In our ongoing fight for free speech with the city of Boston, we had filed a second lawsuit against the MBTA for their capricious and arbitrary flouting of the First Amendment.
Let’s be honest. If any town in America needs our pro-Israel ads, it’s Boston.
We resubmitted our pro-Israel ad, and instead of using the word savage we substituted “those engaged in savage acts.” Ridiculous, yes, but we meant to make a point. More ridiculous was the MBTA’s acceptance of that ad. So let’s get this straight: we can’t run an ad that says, “In any war between the civilized man and the savage, support the civilized man. Defeat jihad. Support Israel.” But you can say, “In any war between the civilized man and those that engage in savage acts, support the civilized man. Defeat jihad. Support Israel.” What’s the difference? Which was our very point.

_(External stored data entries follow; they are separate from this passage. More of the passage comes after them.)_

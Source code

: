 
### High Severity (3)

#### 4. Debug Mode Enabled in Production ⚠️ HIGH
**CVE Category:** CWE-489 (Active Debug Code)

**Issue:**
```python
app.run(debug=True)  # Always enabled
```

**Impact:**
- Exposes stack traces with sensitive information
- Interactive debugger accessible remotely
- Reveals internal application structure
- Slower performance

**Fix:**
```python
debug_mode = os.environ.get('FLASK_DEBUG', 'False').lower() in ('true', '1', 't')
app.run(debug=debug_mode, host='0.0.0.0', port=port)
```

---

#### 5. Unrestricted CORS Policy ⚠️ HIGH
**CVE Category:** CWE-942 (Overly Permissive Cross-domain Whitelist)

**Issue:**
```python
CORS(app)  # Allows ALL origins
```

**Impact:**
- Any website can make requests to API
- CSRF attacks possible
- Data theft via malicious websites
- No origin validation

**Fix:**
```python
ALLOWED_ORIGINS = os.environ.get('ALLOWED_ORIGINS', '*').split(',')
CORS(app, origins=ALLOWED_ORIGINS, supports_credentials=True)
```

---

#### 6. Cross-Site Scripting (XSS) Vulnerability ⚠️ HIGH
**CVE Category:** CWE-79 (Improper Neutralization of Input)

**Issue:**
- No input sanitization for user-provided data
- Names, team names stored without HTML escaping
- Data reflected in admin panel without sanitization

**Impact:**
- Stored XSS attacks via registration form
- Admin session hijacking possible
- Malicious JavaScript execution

Judge Gorton denied the motion on the basis that “such blatant gamesmanship and deliberate confrontations” didn’t warrant granting relief. Indeed. But whose gamesmanship is it? Who is toying with our most basic and fundamental freedom? It is not us, Judge Groton. We are not playing games. We are dead serious about the First Amendment. We are fighting for that most basic element of the world’s first moral government based on individual rights. These tin-pot bureaucrats dictating what can and cannot be said according to their prejudices mirror the most closed societies.
And yet, perhaps it’s all for the best. These rulings are based on bad precedent. We knew going in that overcoming the Ridley decision, which upheld the MBTA’s right to reject ads it considered “demeaning” to some group, would be an enormous hurdle. The Ridley case is the Dred Scott of free-speech decisions. And during our hearing, Judge Gorton specifically stated that, being a district judge, he did not have the authority to rule on or alter the decision in that case. Ridley needs to be overturned. That battle needs to be fought, and we are the ones who will do it. My legal team, AFLC’s David Yerushalmi and Robert Muise, and I mean to do just that.

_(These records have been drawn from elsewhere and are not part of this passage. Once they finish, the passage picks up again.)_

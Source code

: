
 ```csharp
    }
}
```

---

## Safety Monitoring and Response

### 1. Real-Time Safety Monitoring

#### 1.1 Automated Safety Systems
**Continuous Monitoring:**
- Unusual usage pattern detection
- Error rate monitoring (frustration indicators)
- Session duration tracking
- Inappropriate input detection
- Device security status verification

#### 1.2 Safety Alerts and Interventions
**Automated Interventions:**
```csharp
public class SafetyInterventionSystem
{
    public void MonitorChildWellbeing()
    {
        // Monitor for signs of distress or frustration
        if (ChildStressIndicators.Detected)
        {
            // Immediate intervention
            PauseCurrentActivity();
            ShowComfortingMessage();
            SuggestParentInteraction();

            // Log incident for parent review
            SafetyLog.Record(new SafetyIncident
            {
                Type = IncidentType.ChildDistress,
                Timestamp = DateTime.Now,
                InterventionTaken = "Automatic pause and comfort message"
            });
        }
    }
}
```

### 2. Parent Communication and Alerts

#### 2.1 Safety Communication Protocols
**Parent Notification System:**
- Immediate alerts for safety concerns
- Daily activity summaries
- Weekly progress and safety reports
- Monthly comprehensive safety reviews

“Judge Denies Motion to Display ‘Tweaked’ ‘Pro-Israel’ Ad on MBTA Space,” March 17th 2014, BostonInNo
A judge has denied the American Freedom Defense Initiative’s latest motion that would have required the MBTA to display a modified version of a controversial ‘pro-Israel’ advertisement.

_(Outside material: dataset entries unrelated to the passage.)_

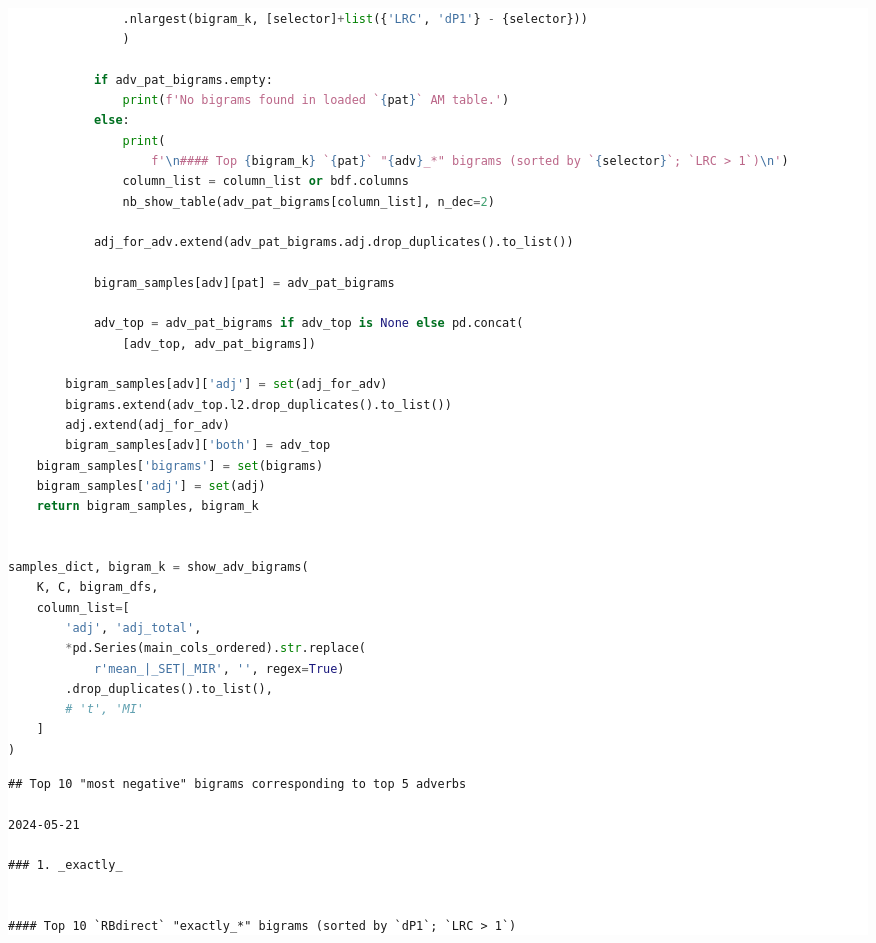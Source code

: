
 ```python
                .nlargest(bigram_k, [selector]+list({'LRC', 'dP1'} - {selector}))
                )

            if adv_pat_bigrams.empty:
                print(f'No bigrams found in loaded `{pat}` AM table.')
            else:
                print(
                    f'\n#### Top {bigram_k} `{pat}` "{adv}_*" bigrams (sorted by `{selector}`; `LRC > 1`)\n')
                column_list = column_list or bdf.columns
                nb_show_table(adv_pat_bigrams[column_list], n_dec=2)

            adj_for_adv.extend(adv_pat_bigrams.adj.drop_duplicates().to_list())

            bigram_samples[adv][pat] = adv_pat_bigrams

            adv_top = adv_pat_bigrams if adv_top is None else pd.concat(
                [adv_top, adv_pat_bigrams])

        bigram_samples[adv]['adj'] = set(adj_for_adv)
        bigrams.extend(adv_top.l2.drop_duplicates().to_list())
        adj.extend(adj_for_adv)
        bigram_samples[adv]['both'] = adv_top
    bigram_samples['bigrams'] = set(bigrams)
    bigram_samples['adj'] = set(adj)
    return bigram_samples, bigram_k


samples_dict, bigram_k = show_adv_bigrams(
    K, C, bigram_dfs,
    column_list=[
        'adj', 'adj_total',
        *pd.Series(main_cols_ordered).str.replace(
            r'mean_|_SET|_MIR', '', regex=True)
        .drop_duplicates().to_list(),
        # 't', 'MI'
    ]
)
```

    ## Top 10 "most negative" bigrams corresponding to top 5 adverbs
    
    2024-05-21
    
    ### 1. _exactly_
    
    
    #### Top 10 `RBdirect` "exactly_*" bigrams (sorted by `dP1`; `LRC > 1`)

In a seven-page court document provided to BostInno, U.S. District Court Judge Nathaniel Gorton found the AFDI “acted in bad faith” and failed to demonstrate that the T acted unreasonably when it denied the group’s third version of an advertisement, which read: “In any war between the civilized man and the savage, support the civilized man. Defeat violent Jihad. Support Israel.”
Last fall, the AFDI submitted the first of three ads to the MBTA reading: “In any war between the civilized man and the savage, support the civilized man. Support Israel. Defeat Jihad.” The MBTA rejected the ad, finding it was “demeaning or disparaging.”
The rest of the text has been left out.